▶ Exercise data
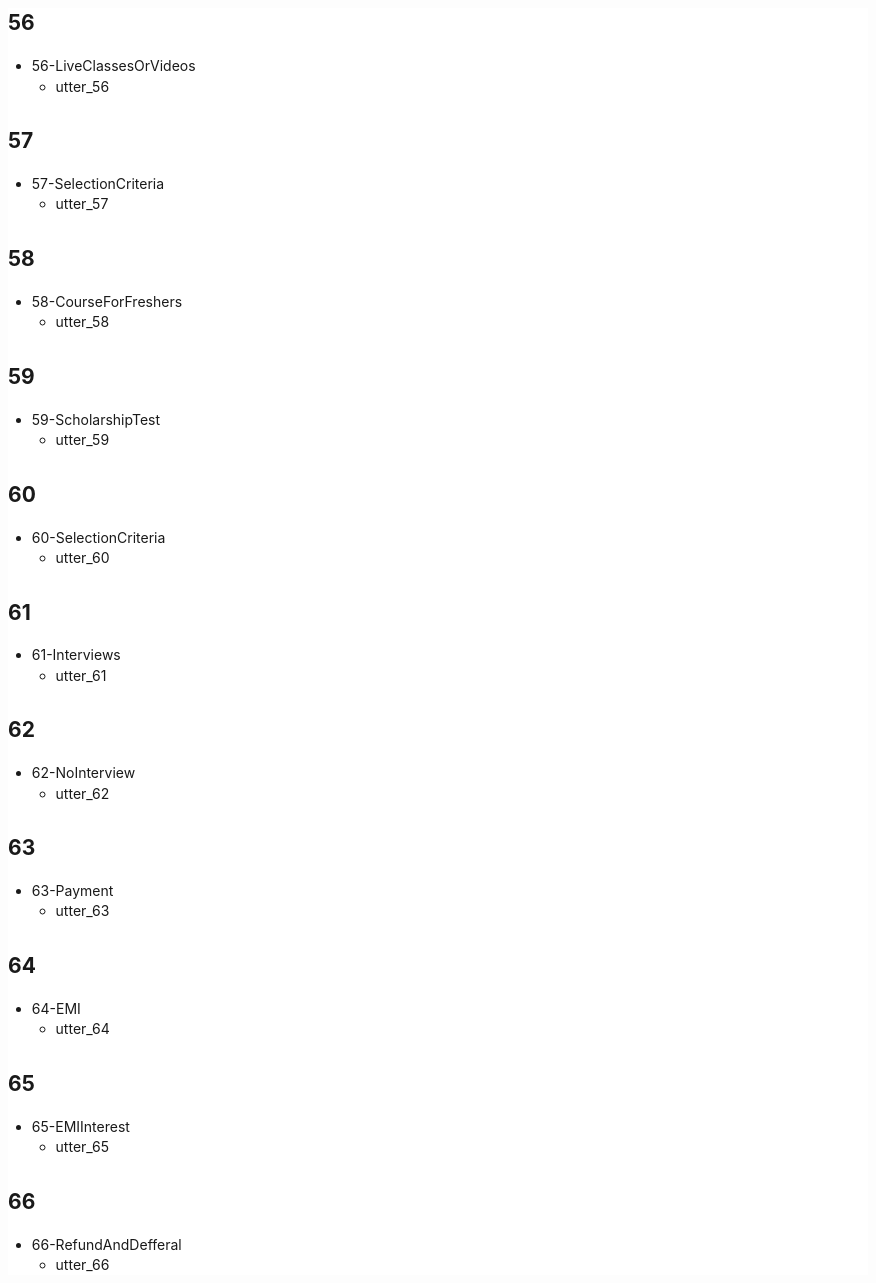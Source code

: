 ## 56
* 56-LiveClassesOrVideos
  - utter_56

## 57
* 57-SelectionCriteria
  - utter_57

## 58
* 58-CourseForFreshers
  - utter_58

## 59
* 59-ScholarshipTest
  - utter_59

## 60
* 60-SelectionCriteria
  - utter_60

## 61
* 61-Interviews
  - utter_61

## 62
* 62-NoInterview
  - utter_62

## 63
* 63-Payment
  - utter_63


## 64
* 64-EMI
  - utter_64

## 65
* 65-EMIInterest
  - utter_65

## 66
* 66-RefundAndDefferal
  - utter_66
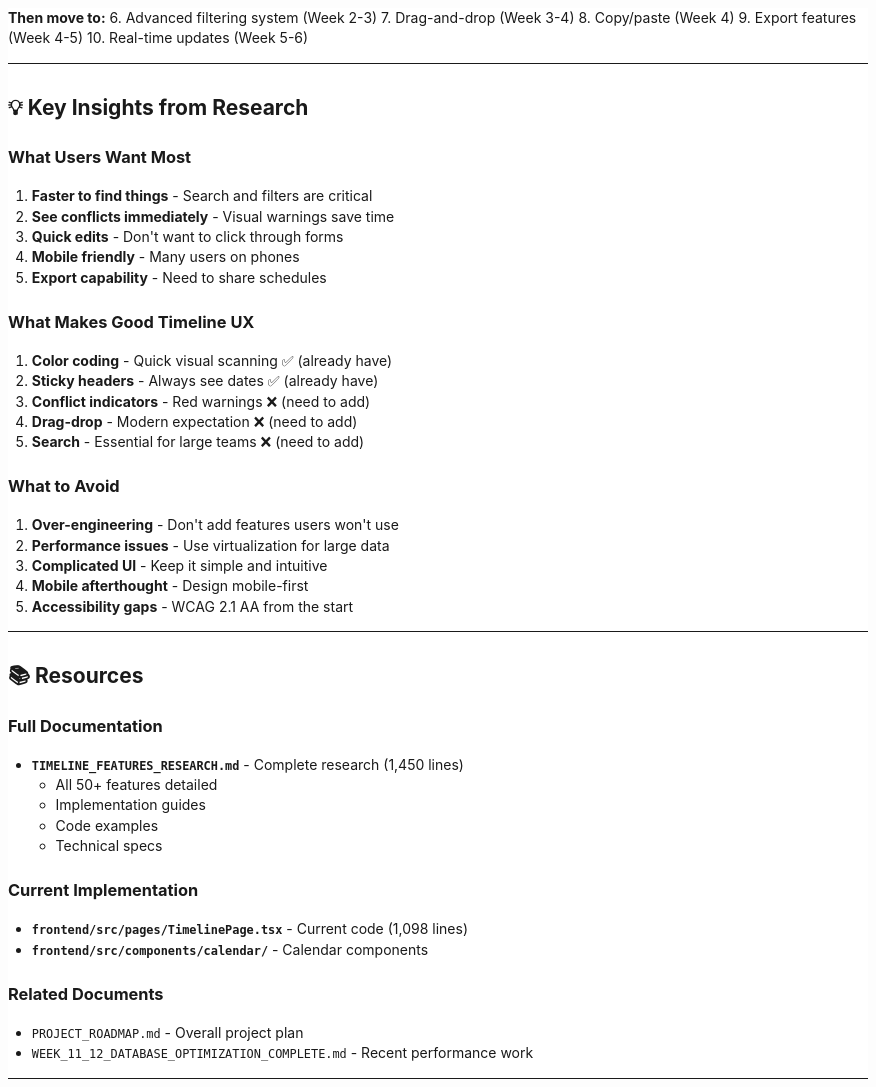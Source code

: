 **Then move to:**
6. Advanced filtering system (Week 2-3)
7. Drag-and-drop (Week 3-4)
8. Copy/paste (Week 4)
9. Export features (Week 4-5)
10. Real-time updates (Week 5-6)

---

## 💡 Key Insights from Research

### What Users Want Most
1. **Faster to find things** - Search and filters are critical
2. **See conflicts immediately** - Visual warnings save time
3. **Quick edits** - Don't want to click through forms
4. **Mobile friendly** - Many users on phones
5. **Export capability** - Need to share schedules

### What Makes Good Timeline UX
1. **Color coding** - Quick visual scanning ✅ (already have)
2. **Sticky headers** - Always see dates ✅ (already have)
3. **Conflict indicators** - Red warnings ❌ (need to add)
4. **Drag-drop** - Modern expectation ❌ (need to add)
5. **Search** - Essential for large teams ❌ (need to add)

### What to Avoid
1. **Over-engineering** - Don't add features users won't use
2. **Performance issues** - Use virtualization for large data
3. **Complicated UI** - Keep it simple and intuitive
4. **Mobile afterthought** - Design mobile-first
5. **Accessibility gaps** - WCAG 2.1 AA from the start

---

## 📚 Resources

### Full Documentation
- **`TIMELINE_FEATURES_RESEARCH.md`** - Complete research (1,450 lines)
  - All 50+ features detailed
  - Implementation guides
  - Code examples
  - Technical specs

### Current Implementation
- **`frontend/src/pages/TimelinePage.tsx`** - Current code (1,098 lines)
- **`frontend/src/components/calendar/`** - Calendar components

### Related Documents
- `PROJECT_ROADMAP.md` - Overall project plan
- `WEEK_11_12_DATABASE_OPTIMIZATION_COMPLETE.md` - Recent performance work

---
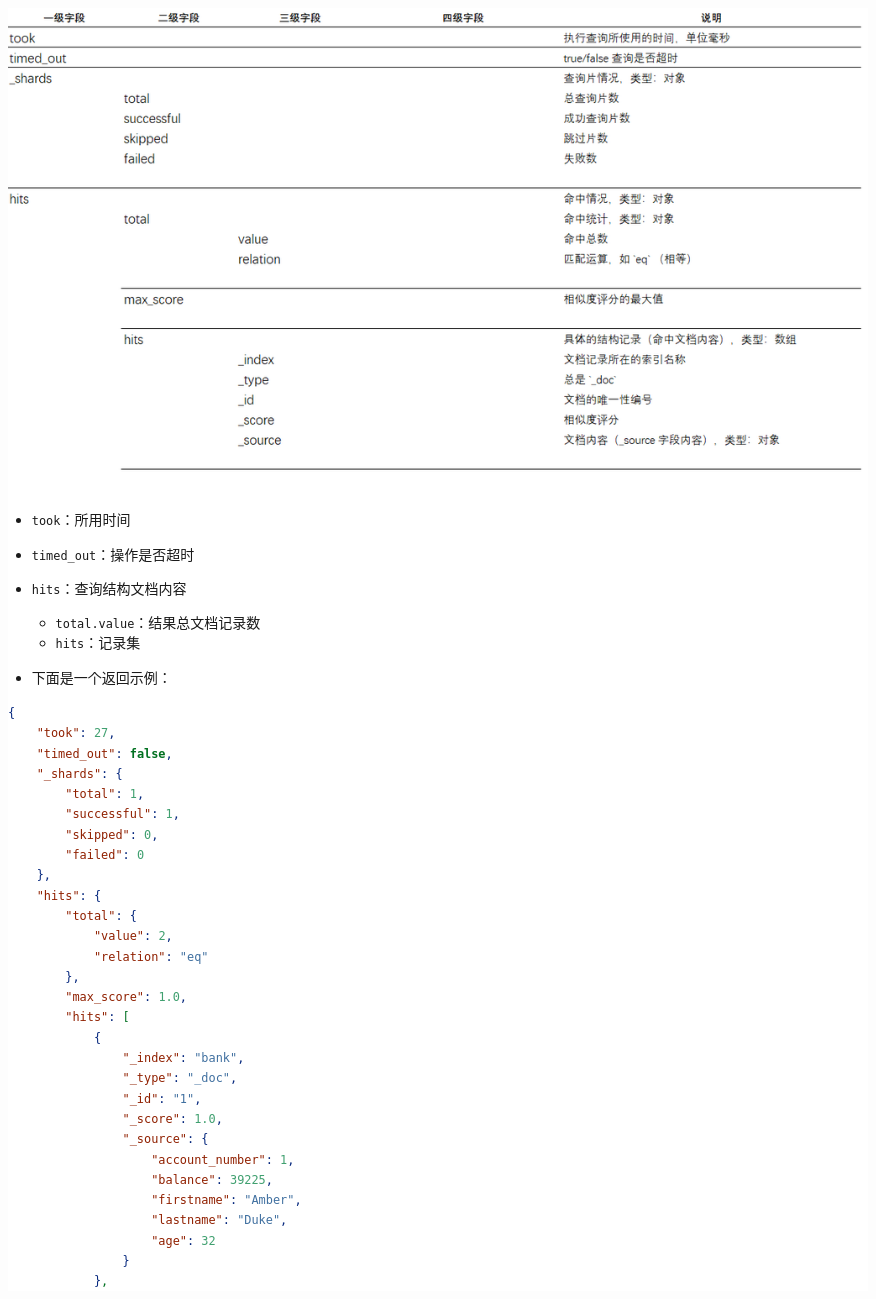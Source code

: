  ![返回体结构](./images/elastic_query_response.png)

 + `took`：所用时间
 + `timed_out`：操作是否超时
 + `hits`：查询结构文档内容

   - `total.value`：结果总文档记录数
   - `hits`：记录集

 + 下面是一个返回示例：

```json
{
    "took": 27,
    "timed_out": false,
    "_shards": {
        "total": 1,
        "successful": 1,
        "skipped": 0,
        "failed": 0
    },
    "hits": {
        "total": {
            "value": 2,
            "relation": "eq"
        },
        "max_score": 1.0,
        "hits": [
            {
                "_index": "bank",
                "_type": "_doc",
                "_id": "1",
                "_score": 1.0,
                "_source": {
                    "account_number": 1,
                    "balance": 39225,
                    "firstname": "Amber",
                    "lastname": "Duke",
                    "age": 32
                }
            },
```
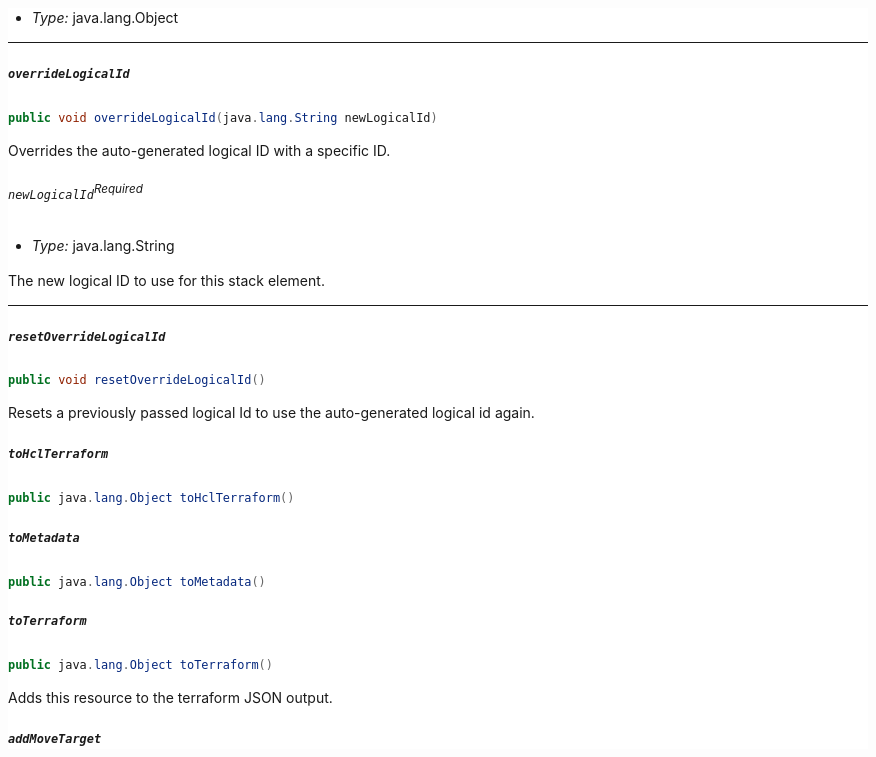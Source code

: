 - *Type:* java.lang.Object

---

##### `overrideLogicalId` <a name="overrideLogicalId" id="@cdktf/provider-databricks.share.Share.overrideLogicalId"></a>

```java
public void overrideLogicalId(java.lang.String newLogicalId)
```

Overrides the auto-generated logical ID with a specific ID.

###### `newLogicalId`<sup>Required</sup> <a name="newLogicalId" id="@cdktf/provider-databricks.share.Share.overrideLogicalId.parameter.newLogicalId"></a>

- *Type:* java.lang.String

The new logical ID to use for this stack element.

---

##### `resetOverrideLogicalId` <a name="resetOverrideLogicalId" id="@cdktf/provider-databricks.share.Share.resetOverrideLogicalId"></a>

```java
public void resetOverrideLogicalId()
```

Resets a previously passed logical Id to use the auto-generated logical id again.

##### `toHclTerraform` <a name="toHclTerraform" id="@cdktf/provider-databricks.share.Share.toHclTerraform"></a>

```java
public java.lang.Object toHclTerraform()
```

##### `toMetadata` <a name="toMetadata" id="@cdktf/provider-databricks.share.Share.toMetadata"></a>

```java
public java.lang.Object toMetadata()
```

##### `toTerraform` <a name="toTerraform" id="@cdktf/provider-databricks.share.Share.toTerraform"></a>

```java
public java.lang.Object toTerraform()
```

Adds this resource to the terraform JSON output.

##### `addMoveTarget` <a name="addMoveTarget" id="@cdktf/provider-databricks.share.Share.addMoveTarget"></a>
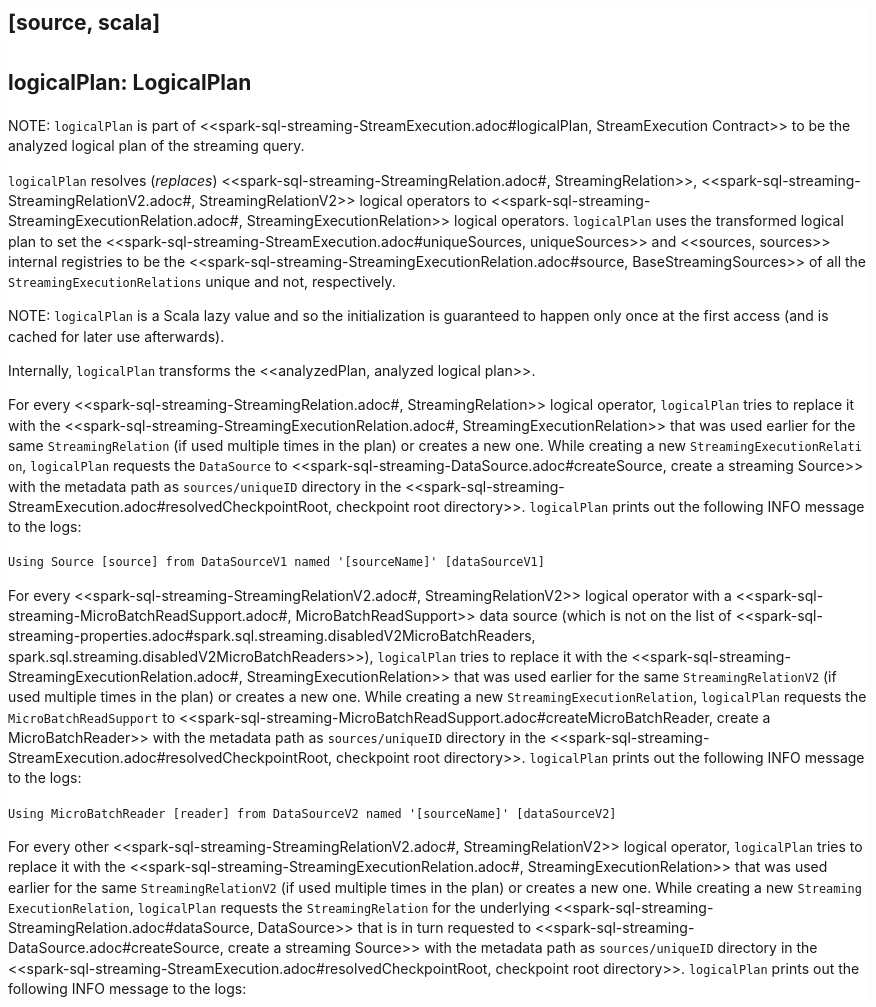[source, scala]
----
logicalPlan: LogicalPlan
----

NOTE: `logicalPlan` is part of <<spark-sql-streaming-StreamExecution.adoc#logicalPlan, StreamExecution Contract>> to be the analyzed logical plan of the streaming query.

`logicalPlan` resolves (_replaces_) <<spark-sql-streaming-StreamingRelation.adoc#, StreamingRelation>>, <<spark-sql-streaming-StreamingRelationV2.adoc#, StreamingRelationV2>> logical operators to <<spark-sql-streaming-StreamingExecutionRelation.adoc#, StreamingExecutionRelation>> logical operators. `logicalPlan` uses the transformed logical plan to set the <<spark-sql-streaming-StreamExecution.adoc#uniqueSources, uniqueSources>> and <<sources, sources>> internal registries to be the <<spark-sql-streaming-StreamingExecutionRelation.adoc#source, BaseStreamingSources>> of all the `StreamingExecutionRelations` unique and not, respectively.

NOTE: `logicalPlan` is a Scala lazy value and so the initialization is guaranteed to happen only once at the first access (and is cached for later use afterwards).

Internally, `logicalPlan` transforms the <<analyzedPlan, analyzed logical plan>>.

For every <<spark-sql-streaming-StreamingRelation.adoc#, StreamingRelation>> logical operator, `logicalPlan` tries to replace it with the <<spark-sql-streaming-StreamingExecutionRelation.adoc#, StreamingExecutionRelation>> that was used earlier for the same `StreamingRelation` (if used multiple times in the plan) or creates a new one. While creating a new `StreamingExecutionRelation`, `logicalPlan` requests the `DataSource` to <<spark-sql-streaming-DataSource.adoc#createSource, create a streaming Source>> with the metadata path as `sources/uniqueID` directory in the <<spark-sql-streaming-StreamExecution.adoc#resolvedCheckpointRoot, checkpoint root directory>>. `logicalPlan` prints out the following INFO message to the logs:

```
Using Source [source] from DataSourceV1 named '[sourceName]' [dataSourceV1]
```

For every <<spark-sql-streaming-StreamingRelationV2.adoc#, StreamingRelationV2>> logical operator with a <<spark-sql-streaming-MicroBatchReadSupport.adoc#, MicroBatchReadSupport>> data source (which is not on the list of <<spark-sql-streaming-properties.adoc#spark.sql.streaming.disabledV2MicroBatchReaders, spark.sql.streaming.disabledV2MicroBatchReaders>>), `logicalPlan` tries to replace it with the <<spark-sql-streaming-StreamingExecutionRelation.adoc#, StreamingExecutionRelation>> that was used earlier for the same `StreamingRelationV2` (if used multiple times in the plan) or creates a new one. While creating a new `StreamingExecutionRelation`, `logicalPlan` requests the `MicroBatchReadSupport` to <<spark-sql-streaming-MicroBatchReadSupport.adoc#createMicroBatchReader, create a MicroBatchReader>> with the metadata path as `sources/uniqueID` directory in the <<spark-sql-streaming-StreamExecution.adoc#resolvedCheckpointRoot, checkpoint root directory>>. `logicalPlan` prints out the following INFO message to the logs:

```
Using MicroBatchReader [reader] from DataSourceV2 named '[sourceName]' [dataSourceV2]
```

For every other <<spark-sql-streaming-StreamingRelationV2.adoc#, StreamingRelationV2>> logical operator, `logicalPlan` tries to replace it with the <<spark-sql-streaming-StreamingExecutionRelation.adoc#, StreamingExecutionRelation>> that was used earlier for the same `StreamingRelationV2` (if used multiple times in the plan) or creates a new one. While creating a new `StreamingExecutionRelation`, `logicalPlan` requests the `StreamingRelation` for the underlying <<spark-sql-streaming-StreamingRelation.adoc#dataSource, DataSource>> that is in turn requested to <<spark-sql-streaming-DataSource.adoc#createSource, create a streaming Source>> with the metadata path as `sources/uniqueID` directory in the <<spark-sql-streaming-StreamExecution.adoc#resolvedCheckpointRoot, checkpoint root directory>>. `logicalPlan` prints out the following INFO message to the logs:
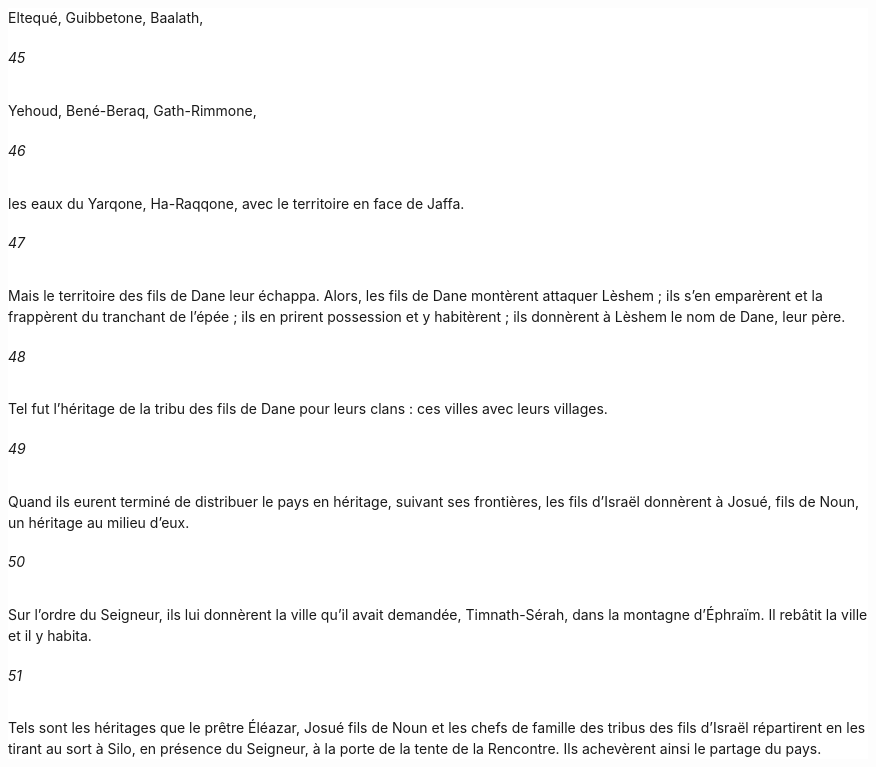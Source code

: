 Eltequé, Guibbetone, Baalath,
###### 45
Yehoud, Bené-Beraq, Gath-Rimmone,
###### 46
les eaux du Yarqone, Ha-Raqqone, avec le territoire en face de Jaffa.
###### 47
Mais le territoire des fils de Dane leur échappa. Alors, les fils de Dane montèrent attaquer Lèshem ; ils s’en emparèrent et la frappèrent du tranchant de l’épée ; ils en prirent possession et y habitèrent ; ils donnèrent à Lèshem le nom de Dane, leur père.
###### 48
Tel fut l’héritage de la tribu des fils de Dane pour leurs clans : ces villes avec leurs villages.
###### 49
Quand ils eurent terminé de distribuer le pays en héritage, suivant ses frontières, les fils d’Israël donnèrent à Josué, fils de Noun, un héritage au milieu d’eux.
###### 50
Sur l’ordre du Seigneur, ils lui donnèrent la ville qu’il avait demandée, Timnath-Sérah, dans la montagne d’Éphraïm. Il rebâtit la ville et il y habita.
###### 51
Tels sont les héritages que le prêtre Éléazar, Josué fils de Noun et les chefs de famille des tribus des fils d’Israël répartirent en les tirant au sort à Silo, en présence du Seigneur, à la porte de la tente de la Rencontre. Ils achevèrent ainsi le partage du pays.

▶ Assignment
Scan the data above and report each line in which "Noun" is present.

▶ Answer for the task
Quand ils eurent terminé de distribuer le pays en héritage, suivant ses frontières, les fils d’Israël donnèrent à Josué, fils de Noun, un héritage au milieu d’eux.
Tels sont les héritages que le prêtre Éléazar, Josué fils de Noun et les chefs de famille des tribus des fils d’Israël répartirent en les tirant au sort à Silo, en présence du Seigneur, à la porte de la tente de la Rencontre. Ils achevèrent ainsi le partage du pays.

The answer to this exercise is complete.